━━━━━ Task data

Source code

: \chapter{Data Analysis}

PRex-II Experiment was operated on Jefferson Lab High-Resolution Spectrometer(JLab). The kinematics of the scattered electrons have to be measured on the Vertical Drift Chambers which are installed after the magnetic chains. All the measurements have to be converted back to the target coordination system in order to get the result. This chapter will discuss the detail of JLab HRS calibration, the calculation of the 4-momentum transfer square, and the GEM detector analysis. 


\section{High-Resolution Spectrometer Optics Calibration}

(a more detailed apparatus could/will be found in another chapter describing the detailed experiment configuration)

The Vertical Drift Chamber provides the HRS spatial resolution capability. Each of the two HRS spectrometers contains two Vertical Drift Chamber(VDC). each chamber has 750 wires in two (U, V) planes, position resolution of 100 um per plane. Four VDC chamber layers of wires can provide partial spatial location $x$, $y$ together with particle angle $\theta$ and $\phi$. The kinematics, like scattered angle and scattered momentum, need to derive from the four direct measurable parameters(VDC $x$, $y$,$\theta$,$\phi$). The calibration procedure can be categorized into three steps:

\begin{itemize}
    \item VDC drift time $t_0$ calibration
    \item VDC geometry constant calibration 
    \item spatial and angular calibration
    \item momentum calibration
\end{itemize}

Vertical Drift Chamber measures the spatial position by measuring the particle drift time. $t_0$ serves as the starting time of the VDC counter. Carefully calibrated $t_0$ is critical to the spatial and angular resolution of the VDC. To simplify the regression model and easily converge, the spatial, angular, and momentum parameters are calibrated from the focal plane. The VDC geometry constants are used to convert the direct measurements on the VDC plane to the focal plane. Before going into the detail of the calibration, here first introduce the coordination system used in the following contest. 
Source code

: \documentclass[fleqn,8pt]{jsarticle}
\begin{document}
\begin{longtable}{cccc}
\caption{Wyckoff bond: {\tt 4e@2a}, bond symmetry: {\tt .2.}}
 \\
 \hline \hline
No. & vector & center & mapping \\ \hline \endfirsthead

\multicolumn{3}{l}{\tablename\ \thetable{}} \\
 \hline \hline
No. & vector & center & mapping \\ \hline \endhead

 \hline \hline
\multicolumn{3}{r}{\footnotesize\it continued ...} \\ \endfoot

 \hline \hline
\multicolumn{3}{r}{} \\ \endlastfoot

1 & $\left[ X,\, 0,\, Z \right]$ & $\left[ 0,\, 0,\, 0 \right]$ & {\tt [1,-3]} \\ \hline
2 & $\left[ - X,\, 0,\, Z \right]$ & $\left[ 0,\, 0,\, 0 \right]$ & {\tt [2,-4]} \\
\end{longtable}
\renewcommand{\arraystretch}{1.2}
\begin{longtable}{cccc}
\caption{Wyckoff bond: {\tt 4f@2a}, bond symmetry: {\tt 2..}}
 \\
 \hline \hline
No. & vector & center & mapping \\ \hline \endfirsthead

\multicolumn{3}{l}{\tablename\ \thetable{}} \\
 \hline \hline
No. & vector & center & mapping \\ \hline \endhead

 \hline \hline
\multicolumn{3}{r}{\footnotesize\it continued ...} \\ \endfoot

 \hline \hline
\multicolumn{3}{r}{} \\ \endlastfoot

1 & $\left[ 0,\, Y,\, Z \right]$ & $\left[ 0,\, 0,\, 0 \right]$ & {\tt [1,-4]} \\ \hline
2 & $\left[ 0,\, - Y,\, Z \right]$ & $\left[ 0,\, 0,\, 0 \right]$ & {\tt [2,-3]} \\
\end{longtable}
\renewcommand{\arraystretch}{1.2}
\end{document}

━━━━━━━━━━

Aim of the task: Please print the records above exactly from their first line. End with the line containing "PRex-II Experiment was", and include it.

Response to the exercise:
Source code

: \chapter{Data Analysis}

PRex-II Experiment was operated on Jefferson Lab High-Resolution Spectrometer(JLab). The kinematics of the scattered electrons have to be measured on the Vertical Drift Chambers which are installed after the magnetic chains. All the measurements have to be converted back to the target coordination system in order to get the result. This chapter will discuss the detail of JLab HRS calibration, the calculation of the 4-momentum transfer square, and the GEM detector analysis. 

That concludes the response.